“Road Kill On the Path to Salvation” by Kathleen Balma

Kathleen Balma


I teach Spanish now, and at school that translates:
someone who is good at this one language,
as if I live in a piece of luggage packed
with workaday words and plain phrases;
as if there’s a black cloud of vowels and R trills
buzzing around me like malaria mosquitoes,
and no one can see past the swarm.
Sometimes I talk about a good book
I’m reading.
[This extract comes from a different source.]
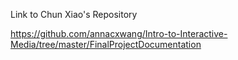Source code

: Link to Chun Xiao's Repository

https://github.com/annacxwang/Intro-to-Interactive-Media/tree/master/FinalProjectDocumentation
If it’s a novel, my reward
is a smile from the gal with a teaching award
and a look that says, “Good Señora,
keep trying.” If it’s poetry, smiles collapse
like small countries to a coup, new topics
queue up. Sometimes English teachers trade
unknowing looks when I name William
Carlos Williams, then clear off to budget
the annual author visit. When poetry class
comes around (also once a year), our Language Arts team
won’t let me near. They shut classrooms tight,
pull the dusty sheet off that famous Frost piece
as if revealing a prize trophy from glory days,
then beat kids with it so hard, most want to take
any road but the one that guy is on.

from Rattle #36, Winter 2011


Kathleen Balma: “I was almost a painter instead of a poet, and I guess I still could be, but successful painters have to be willing to part with their finest creations. Poets never have to. We can give our work to the whole world and still keep it. I like that.”